== Work to be completed ==
The records that follow are to be transcribed in full, without their images.

== Excerpted records ==

□ □ □ □ □ □ □

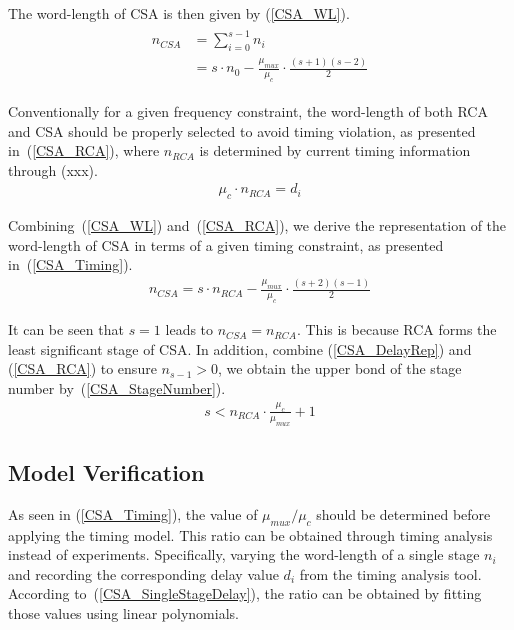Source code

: \documentclass[journal]{IEEEtran}
\begin{document}
The word-length of CSA is then given by (\ref{CSA_WL}).
\begin{eqnarray}\label{CSA_WL}
  \begin{split}
    n_{CSA} &=\sum_{i=0}^{s-1}n_{i} \\
    &= s\cdot n_{0}-\frac{\mu_{mux}}{\mu_{c}}\cdot\frac{(s+1)(s-2)}{2}
  \end{split}
\end{eqnarray}

Conventionally for a given frequency constraint, the word-length of both RCA and CSA should be properly selected to avoid timing violation, as presented in~(\ref{CSA_RCA}), where $n_{RCA}$ is determined by current timing information through (xxx).
\begin{eqnarray}\label{CSA_RCA}
  \mu_{c}\cdot n_{RCA}=d_i
\end{eqnarray}

Combining~(\ref{CSA_WL}) and~(\ref{CSA_RCA}), we derive the representation of the word-length of CSA in terms of a given timing constraint, as presented in~(\ref{CSA_Timing}).
\begin{eqnarray}\label{CSA_Timing}
  n_{CSA}=s\cdot n_{RCA}-\frac{\mu_{mux}}{\mu_{c}}\cdot\frac{(s+2)(s-1)}{2}
\end{eqnarray}

It can be seen that $s=1$ leads to $n_{CSA}=n_{RCA}$. This is because RCA forms the least significant stage of CSA. In addition, combine (\ref{CSA_DelayRep}) and (\ref{CSA_RCA}) to ensure $n_{s-1}>0$, we obtain the upper bond of the stage number by~(\ref{CSA_StageNumber}).
\begin{eqnarray}\label{CSA_StageNumber}
  s<n_{RCA}\cdot\frac{\mu_c}{\mu_{mux}}+1
\end{eqnarray}

\subsection{Model Verification}
As seen in (\ref{CSA_Timing}), the value of $\mu_{mux}/\mu_c$ should be determined before applying the timing model. This ratio can be obtained through timing analysis instead of experiments. Specifically, varying the word-length of a single stage $n_i$ and recording the corresponding delay value $d_i$ from the timing analysis tool. According to~(\ref{CSA_SingleStageDelay}), the ratio can be obtained by fitting those values using linear polynomials.
\end{document}
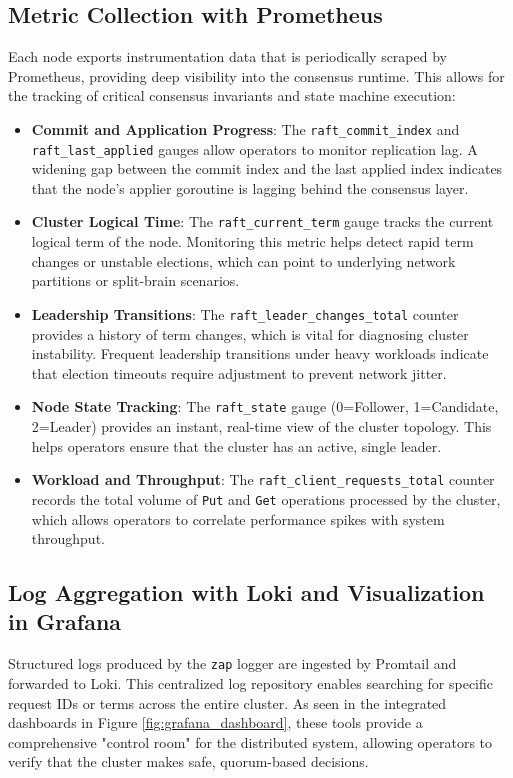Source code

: \subsection{Metric Collection with Prometheus}
Each node exports instrumentation data that is periodically scraped by Prometheus, providing deep visibility into the consensus runtime. This allows for the tracking of critical consensus invariants and state machine execution:
\begin{itemize}
    \item \textbf{Commit and Application Progress}: The \texttt{raft\_commit\_index} and \texttt{raft\_last\_applied} gauges allow operators to monitor replication lag. A widening gap between the commit index and the last applied index indicates that the node's applier goroutine is lagging behind the consensus layer.
    
    \item \textbf{Cluster Logical Time}: The \texttt{raft\_current\_term} gauge tracks the current logical term of the node. Monitoring this metric helps detect rapid term changes or unstable elections, which can point to underlying network partitions or split-brain scenarios.
    
    \item \textbf{Leadership Transitions}: The \texttt{raft\_leader\_changes\_total} counter provides a history of term changes, which is vital for diagnosing cluster instability. Frequent leadership transitions under heavy workloads indicate that election timeouts require adjustment to prevent network jitter.
    
    \item \textbf{Node State Tracking}: The \texttt{raft\_state} gauge (0=Follower, 1=Candidate, 2=Leader) provides an instant, real-time view of the cluster topology. This helps operators ensure that the cluster has an active, single leader.
    
    \item \textbf{Workload and Throughput}: The \texttt{raft\_client\_requests\_total} counter records the total volume of \texttt{Put} and \texttt{Get} operations processed by the cluster, which allows operators to correlate performance spikes with system throughput.
\end{itemize}

\subsection{Log Aggregation with Loki and Visualization in Grafana}
Structured logs produced by the \texttt{zap} logger are ingested by Promtail and forwarded to Loki.
This centralized log repository enables searching for specific request IDs or terms across the entire cluster.
As seen in the integrated dashboards in Figure \ref{fig:grafana_dashboard}, these tools provide a comprehensive "control room" for the distributed system, allowing operators to verify that the cluster makes safe, quorum-based decisions.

□ □ □ □ □ □ □

== Exercise output ==
Source code

: \documentclass[journal]{IEEEtran}
\begin{document}
The word-length of CSA is then given by (\ref{CSA_WL}).
\begin{eqnarray}\label{CSA_WL}
  \begin{split}
    n_{CSA} &=\sum_{i=0}^{s-1}n_{i} \\
    &= s\cdot n_{0}-\frac{\mu_{mux}}{\mu_{c}}\cdot\frac{(s+1)(s-2)}{2}
  \end{split}
\end{eqnarray}

Conventionally for a given frequency constraint, the word-length of both RCA and CSA should be properly selected to avoid timing violation, as presented in~(\ref{CSA_RCA}), where $n_{RCA}$ is determined by current timing information through (xxx).
\begin{eqnarray}\label{CSA_RCA}
  \mu_{c}\cdot n_{RCA}=d_i
\end{eqnarray}

Combining~(\ref{CSA_WL}) and~(\ref{CSA_RCA}), we derive the representation of the word-length of CSA in terms of a given timing constraint, as presented in~(\ref{CSA_Timing}).
\begin{eqnarray}\label{CSA_Timing}
  n_{CSA}=s\cdot n_{RCA}-\frac{\mu_{mux}}{\mu_{c}}\cdot\frac{(s+2)(s-1)}{2}
\end{eqnarray}

It can be seen that $s=1$ leads to $n_{CSA}=n_{RCA}$. This is because RCA forms the least significant stage of CSA. In addition, combine (\ref{CSA_DelayRep}) and (\ref{CSA_RCA}) to ensure $n_{s-1}>0$, we obtain the upper bond of the stage number by~(\ref{CSA_StageNumber}).
\begin{eqnarray}\label{CSA_StageNumber}
  s<n_{RCA}\cdot\frac{\mu_c}{\mu_{mux}}+1
\end{eqnarray}

\subsection{Model Verification}
As seen in (\ref{CSA_Timing}), the value of $\mu_{mux}/\mu_c$ should be determined before applying the timing model. This ratio can be obtained through timing analysis instead of experiments. Specifically, varying the word-length of a single stage $n_i$ and recording the corresponding delay value $d_i$ from the timing analysis tool. According to~(\ref{CSA_SingleStageDelay}), the ratio can be obtained by fitting those values using linear polynomials.
\end{document}
Source code

: \subsection{Metric Collection with Prometheus}
Each node exports instrumentation data that is periodically scraped by Prometheus, providing deep visibility into the consensus runtime. This allows for the tracking of critical consensus invariants and state machine execution:
\begin{itemize}
    \item \textbf{Commit and Application Progress}: The \texttt{raft\_commit\_index} and \texttt{raft\_last\_applied} gauges allow operators to monitor replication lag. A widening gap between the commit index and the last applied index indicates that the node's applier goroutine is lagging behind the consensus layer.
    
    \item \textbf{Cluster Logical Time}: The \texttt{raft\_current\_term} gauge tracks the current logical term of the node. Monitoring this metric helps detect rapid term changes or unstable elections, which can point to underlying network partitions or split-brain scenarios.
    
    \item \textbf{Leadership Transitions}: The \texttt{raft\_leader\_changes\_total} counter provides a history of term changes, which is vital for diagnosing cluster instability. Frequent leadership transitions under heavy workloads indicate that election timeouts require adjustment to prevent network jitter.
    
    \item \textbf{Node State Tracking}: The \texttt{raft\_state} gauge (0=Follower, 1=Candidate, 2=Leader) provides an instant, real-time view of the cluster topology. This helps operators ensure that the cluster has an active, single leader.
    
    \item \textbf{Workload and Throughput}: The \texttt{raft\_client\_requests\_total} counter records the total volume of \texttt{Put} and \texttt{Get} operations processed by the cluster, which allows operators to correlate performance spikes with system throughput.
\end{itemize}

\subsection{Log Aggregation with Loki and Visualization in Grafana}
Structured logs produced by the \texttt{zap} logger are ingested by Promtail and forwarded to Loki.
This centralized log repository enables searching for specific request IDs or terms across the entire cluster.
As seen in the integrated dashboards in Figure \ref{fig:grafana_dashboard}, these tools provide a comprehensive "control room" for the distributed system, allowing operators to verify that the cluster makes safe, quorum-based decisions.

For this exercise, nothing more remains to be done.